The only reason studio recordings don't use companies like Nordost is because they don't want to change the sound - they just want it neutral. That makes sense. Audiophiles like euphonic not neutral.


----------



## HeadphoneAddict

I don't care what anyone says, I've witnessed burn-in with my amps and headphones. I have not noticed a change in cables with burn-in. That doesn't mean it doesn't happen, just that my ears are not good enough.

 Disregarding burn-in, I can also tell a difference between headphone cables. I can listen to several headphone cables on my own equipment, and tell what is different between them most of the time, up to the limits of my equipment or ears. Sometimes this takes intense concentration and over-focusing, and other times the differences are fairly evident to the whole world. 

 However, I cannot always tell the difference between interconnects. I just have a harder time hearing a difference in my interconnects than with headphone cables. Cheap interconnects ($10) sound good, expensive ones ($60) sometimes sound the same as the cheap ones, and sometimes I get an interconnect that just stands out as superior (ALO Jumbo Cryo Silver X stands out to me). It's not the cost that makes the difference, in my case one of mine didn't cost anything, and I had no expectations till I listened and it was like, "What is this I hear? Wow!"

 Lastly, I can't seem to tell a difference between speaker cables or power cables. Lamp cord and a generic computer power cord have always been good enough for me.

 I can understand how there can be differences when a cap has formed, or when a driver is mechanically broken in. And, my ears support that. My ears and brain are not burning-in, it IS definitely the amp or headphones that have changed with use.

 Believing in burn-in doesn't require the same kind of Faith as believing in Jesus, because I can witness burn-in for myself - but with my Faith, I have to trust in the witnesses that came before me.


----------



## Gaara

OP if you are still reading this the best bang for your buck are the cables that come in the box. By definition nothing will beat them in the price/performance ratio as they are free. In this same line of thought the best aftermarket ones would probably be something like monoprice. You can get a pair of 3ft analog audio cables with gold plated connectors and 22 gauge wire for $2.37. I am sure your BJC will be better but 10x better, I doubt it.
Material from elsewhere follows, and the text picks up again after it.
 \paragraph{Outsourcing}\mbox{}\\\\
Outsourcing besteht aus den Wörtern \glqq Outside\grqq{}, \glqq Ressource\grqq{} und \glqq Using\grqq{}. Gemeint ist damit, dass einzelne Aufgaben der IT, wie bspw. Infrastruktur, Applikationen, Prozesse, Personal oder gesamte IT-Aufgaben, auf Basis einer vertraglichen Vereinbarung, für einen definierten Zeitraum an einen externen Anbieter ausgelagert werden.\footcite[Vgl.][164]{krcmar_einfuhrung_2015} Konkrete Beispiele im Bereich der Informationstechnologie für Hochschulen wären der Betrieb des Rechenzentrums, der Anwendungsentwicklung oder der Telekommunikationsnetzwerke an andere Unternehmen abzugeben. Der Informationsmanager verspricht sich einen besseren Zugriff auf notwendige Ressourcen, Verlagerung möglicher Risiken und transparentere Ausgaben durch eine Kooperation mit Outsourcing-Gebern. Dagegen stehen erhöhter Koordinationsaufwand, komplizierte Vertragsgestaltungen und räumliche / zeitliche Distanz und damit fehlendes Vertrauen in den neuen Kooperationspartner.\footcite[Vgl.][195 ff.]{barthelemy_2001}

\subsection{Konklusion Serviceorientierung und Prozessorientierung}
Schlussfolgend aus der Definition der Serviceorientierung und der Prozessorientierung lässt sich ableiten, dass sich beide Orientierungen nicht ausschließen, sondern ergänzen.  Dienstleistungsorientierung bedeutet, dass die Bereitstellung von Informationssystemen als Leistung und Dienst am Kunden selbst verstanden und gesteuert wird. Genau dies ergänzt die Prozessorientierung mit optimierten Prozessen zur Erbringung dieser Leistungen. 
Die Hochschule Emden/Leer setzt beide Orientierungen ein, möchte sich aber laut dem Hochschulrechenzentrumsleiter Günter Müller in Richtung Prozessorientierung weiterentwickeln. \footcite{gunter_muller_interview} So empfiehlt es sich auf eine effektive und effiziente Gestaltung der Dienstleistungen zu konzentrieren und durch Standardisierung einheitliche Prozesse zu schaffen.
 Personally I like cables that utilize Belden 89259. BJC will make some for you, Signal Cable makes them and badges them as Analog 2s, my personal favorite vendor Heartlandcables also sells them. A 1m pair from heartland with standard canare rcas should run you $35, $55 for bullet plugs.


----------



## Sovkiller

Quote:


  Originally Posted by *MatsudaMan* /img/forum/go_quote.gif 
_The only reason studio recordings don't use companies like Nordost is because they don't want to change the sound - they just want it neutral. That makes sense. Audiophiles like euphonic not neutral._

 

And who says that a good cable necesarily needs to alter the sound, or make it euphonic, there is a saying in audio that clams that "the best cable is no cable". A good cable must be neutral and completelly transparent, otherwise to me is a crappy device, altering the sound, and honestly I want it as far as possible from my sound system... 
	

	
	
		
		

		
			





 Audiophiles like natural sound...that is a misconception....I like euphonic sopund myself, so I do not consider myself an audiophile, but mainly due to the fact that I do not know how the reacording is supposed to sound, so i like it the way I feel is more pleasant for my ears. I didn't make it, neither any of you, so you are IMO chasing a ghost. There is no way to determine how a recording is supposed to sound like (and I say the recording, not the piano, nor the guitar, nor the sax, the recording!!! Which is reproduction of the event, created by a human being wiht personla preferences as well, and full of anomalies introduced all along the process, on purpose or not)


----------



## bigshot

Quote:


  Originally Posted by *MatsudaMan* /img/forum/go_quote.gif 
_The only reason studio recordings don't use companies like Nordost is because they don't want to change the sound - they just want it neutral. That makes sense. Audiophiles like euphonic not neutral._

 

Studios create euphonic sound by CONTROLLING the sound through EQ and mixing. Audiophiles could learn a thing or two about being in control of the way their systems sound too. Randomly swapping in colored wires in the hopes that it will sound better is a total waste of time and money.

 See ya
 Steve


----------



## slowth

would doing things like adding acoustic foam and adding panels to the area make a bigger difference instead? I'd think it would wouldn't it?


----------



## btbluesky

Let me say I'm a programmer by trade, and I always use a pragmatic approach toward my audio, where price/performance reign high on my list of purchase. 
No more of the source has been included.